Task objective |
If a line in the records below includes the word "Vitest", count it, then give the total and nothing else.

Saved data entries:
*****
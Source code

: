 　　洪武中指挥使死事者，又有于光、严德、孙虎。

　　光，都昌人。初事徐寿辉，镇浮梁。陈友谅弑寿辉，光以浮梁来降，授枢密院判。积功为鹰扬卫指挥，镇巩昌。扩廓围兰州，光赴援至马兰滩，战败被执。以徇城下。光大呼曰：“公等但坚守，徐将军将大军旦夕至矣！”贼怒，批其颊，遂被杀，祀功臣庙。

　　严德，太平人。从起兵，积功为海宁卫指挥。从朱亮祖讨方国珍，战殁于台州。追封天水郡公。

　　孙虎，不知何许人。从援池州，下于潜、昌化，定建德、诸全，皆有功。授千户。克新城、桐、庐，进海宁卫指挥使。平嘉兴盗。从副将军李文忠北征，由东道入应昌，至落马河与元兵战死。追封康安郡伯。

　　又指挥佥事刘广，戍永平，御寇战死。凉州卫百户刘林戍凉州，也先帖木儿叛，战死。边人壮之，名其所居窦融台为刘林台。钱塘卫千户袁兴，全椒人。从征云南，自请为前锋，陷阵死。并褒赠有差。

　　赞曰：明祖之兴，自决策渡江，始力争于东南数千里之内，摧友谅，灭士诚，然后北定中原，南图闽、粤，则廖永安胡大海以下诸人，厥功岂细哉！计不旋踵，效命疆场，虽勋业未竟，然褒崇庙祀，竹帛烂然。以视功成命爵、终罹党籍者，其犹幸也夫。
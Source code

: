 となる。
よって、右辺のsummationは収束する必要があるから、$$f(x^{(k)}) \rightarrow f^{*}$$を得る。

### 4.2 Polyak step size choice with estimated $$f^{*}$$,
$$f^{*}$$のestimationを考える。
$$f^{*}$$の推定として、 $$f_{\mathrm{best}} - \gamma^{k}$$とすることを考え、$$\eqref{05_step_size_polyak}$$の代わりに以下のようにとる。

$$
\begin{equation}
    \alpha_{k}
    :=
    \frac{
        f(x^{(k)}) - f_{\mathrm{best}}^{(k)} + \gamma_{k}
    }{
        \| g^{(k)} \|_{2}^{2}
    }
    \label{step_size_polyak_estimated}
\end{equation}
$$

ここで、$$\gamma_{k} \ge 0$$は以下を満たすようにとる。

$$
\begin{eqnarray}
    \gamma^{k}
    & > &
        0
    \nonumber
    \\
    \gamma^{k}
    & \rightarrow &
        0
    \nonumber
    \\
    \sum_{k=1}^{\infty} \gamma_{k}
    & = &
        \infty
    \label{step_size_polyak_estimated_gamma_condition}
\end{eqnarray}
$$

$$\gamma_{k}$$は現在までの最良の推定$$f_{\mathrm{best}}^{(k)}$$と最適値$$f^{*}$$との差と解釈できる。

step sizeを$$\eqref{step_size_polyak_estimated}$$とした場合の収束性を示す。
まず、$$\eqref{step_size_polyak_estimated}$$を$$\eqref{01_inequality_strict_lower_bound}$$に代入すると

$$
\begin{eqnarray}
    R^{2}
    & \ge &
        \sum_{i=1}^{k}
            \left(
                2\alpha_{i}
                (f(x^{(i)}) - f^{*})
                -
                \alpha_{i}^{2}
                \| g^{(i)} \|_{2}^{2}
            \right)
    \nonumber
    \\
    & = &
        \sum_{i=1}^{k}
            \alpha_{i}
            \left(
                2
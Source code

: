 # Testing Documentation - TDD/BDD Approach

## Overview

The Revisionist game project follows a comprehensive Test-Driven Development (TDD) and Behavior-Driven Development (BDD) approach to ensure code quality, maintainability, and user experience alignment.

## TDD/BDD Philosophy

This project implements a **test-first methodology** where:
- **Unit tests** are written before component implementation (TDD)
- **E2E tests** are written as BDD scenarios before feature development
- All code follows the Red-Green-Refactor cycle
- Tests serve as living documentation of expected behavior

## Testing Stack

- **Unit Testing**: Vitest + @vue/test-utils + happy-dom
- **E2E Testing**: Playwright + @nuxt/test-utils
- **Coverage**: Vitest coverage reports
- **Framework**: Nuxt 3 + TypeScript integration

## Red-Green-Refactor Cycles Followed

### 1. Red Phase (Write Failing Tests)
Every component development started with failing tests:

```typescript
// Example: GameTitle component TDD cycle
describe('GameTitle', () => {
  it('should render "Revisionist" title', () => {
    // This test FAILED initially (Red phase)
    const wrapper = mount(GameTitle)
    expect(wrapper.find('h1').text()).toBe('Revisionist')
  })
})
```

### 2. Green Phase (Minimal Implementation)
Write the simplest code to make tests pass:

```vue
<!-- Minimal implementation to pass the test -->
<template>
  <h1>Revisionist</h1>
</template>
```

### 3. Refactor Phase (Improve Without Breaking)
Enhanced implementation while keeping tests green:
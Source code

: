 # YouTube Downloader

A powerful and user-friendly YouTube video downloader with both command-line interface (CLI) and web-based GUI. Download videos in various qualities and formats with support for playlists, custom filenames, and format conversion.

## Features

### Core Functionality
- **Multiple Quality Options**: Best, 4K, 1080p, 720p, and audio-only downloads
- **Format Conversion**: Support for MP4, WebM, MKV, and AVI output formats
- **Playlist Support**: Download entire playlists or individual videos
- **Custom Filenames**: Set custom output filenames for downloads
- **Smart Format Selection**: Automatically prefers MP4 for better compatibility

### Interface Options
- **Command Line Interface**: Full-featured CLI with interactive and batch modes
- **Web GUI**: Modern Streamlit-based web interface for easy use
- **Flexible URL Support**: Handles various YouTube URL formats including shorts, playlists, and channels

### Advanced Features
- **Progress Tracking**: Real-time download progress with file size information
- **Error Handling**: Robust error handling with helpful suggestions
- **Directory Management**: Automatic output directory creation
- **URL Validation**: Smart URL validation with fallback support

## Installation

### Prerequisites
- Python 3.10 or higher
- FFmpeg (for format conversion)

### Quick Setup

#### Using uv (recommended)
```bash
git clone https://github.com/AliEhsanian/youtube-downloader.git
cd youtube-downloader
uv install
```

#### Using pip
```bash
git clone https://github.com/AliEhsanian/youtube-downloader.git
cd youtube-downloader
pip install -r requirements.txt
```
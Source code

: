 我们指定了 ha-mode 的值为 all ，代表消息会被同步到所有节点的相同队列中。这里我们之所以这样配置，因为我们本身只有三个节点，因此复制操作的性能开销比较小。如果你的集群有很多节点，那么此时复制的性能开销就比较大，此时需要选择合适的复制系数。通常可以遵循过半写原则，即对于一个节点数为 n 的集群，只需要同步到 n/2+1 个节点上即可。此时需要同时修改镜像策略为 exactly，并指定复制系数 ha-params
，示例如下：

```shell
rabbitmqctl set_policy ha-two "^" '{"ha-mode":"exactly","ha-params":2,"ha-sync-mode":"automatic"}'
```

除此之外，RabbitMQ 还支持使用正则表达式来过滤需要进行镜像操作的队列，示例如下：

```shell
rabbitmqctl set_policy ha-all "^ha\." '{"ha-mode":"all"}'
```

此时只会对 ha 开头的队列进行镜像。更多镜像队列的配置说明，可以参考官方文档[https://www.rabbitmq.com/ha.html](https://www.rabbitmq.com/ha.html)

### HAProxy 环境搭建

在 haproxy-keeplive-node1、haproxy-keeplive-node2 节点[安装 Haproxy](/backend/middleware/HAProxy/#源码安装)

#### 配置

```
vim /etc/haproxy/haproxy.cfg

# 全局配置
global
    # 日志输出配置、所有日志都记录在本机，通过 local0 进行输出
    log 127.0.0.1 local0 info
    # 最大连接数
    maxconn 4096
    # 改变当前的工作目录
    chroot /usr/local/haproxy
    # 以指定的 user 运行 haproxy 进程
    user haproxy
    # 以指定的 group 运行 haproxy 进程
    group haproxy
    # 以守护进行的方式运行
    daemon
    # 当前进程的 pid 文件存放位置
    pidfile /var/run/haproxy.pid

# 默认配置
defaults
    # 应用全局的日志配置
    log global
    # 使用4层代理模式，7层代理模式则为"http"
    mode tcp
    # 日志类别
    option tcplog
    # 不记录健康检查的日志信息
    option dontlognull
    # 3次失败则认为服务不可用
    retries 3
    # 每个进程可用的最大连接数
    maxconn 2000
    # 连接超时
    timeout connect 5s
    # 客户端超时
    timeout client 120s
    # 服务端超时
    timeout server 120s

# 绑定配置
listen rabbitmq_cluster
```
*****
Completed exercise |
2